__Work instructions__
Only one stretch of the records below should be repeated. It starts with the line containing "## Table of contents" and goes on through the line containing "### Screenshot", exactly as written.

::: Record set :::

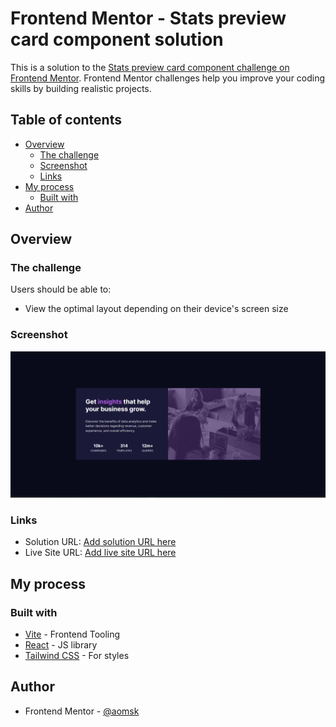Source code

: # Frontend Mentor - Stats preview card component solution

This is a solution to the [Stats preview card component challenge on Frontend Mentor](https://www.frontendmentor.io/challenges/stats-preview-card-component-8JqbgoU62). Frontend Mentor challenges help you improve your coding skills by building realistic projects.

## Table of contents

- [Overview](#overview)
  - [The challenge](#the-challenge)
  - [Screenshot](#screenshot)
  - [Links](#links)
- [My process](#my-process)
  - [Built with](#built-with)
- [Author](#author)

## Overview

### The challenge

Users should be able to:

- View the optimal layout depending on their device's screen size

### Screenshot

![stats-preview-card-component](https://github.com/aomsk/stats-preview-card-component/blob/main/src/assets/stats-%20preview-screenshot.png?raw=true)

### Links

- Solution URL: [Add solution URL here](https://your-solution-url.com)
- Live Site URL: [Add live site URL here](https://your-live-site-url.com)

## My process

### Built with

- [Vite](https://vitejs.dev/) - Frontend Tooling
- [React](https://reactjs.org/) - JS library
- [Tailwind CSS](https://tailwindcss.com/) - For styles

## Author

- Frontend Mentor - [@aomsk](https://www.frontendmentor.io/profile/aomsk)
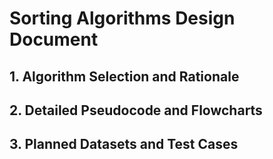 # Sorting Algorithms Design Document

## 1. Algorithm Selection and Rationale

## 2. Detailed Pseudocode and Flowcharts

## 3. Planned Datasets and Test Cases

:::
::: Record set :::

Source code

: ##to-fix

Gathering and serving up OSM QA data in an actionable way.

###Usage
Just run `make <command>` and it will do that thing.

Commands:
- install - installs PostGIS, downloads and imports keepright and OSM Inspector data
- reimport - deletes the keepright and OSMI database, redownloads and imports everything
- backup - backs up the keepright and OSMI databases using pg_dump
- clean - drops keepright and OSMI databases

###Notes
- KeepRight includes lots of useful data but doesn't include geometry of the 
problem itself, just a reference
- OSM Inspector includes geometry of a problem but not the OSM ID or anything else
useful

:::
::: Record set :::

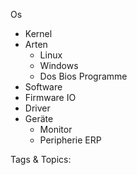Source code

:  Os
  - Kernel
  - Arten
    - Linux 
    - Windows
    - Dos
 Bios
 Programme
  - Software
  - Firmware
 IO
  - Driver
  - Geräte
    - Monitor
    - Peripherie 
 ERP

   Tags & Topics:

:::

__Answer space__
## Table of contents

- [Overview](#overview)
  - [The challenge](#the-challenge)
  - [Screenshot](#screenshot)
  - [Links](#links)
- [My process](#my-process)
  - [Built with](#built-with)
- [Author](#author)

## Overview

### The challenge

Users should be able to:

- View the optimal layout depending on their device's screen size

### Screenshot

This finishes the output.